**Task:**
Within the records below, how many lines contain "Interface"? The answer is that number alone.

**Records shown:**
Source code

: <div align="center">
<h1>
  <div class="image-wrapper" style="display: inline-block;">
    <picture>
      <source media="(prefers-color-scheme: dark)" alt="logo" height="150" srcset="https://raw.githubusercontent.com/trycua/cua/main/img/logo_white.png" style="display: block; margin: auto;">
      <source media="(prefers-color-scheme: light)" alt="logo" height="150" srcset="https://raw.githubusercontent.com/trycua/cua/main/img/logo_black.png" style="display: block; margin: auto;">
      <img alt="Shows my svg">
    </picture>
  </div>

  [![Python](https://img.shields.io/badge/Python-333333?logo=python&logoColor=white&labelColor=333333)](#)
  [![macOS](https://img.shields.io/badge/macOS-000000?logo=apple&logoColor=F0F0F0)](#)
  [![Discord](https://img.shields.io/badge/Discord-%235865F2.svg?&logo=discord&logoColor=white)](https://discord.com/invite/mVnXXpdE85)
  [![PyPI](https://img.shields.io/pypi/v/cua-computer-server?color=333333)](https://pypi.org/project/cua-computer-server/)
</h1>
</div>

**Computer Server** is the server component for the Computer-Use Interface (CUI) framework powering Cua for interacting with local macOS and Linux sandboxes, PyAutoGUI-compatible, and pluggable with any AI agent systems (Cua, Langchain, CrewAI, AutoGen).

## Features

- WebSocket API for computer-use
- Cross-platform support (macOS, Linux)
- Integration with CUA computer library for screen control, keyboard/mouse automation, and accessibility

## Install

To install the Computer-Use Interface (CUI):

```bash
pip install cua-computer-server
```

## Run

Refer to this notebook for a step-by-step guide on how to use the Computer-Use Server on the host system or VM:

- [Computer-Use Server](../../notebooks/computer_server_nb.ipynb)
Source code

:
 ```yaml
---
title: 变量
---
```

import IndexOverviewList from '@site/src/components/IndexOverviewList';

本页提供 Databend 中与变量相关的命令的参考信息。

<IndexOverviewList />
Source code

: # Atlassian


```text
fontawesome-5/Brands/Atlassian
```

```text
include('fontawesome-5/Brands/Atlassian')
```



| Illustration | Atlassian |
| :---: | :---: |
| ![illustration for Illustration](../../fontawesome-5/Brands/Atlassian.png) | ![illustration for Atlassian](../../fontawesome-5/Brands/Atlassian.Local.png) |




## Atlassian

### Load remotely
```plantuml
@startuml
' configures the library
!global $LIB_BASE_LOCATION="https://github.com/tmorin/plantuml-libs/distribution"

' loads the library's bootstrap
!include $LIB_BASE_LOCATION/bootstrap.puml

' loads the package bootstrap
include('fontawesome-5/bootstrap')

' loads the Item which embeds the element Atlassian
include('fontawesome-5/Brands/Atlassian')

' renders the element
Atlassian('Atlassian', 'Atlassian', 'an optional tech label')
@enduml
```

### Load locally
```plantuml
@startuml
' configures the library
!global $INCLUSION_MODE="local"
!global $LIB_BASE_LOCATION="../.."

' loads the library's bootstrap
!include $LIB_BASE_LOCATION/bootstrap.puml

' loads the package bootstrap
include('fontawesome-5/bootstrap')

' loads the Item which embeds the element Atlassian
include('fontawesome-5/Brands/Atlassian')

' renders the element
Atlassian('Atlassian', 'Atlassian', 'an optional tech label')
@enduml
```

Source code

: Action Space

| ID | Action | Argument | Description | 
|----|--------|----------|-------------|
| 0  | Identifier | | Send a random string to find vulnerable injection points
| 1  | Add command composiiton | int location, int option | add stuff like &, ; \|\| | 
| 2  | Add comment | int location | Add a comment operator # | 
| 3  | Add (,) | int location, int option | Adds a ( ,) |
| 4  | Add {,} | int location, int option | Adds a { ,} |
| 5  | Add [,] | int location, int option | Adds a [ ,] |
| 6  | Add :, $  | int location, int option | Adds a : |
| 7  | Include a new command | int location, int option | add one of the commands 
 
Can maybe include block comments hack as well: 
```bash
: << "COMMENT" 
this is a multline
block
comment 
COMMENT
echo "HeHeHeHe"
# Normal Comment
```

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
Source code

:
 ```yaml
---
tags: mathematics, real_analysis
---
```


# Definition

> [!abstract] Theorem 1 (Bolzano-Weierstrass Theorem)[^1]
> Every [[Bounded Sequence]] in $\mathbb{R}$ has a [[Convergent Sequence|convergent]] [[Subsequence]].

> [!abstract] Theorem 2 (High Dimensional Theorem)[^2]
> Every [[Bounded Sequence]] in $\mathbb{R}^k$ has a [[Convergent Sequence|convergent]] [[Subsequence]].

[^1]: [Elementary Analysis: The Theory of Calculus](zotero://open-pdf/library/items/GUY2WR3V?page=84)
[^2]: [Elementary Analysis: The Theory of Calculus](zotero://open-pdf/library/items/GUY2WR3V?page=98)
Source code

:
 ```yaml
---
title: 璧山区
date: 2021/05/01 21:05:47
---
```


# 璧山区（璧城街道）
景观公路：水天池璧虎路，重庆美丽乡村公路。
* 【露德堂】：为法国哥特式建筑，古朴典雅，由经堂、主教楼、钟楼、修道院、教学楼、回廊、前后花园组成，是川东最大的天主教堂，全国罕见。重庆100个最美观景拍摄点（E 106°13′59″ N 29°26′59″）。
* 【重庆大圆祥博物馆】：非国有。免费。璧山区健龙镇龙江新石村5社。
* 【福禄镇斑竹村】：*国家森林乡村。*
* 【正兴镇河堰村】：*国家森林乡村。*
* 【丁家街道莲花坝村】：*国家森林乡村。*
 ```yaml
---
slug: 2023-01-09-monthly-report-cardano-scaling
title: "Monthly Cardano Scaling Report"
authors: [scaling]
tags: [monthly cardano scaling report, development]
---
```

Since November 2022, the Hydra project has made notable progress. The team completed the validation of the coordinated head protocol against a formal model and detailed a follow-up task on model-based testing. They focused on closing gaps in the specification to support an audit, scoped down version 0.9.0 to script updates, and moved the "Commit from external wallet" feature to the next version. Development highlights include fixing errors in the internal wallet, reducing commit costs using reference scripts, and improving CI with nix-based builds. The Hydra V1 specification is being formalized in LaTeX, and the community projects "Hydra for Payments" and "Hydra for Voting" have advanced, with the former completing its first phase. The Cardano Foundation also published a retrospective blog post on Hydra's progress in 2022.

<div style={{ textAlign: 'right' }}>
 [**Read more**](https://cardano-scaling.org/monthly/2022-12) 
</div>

**Answer area:**
2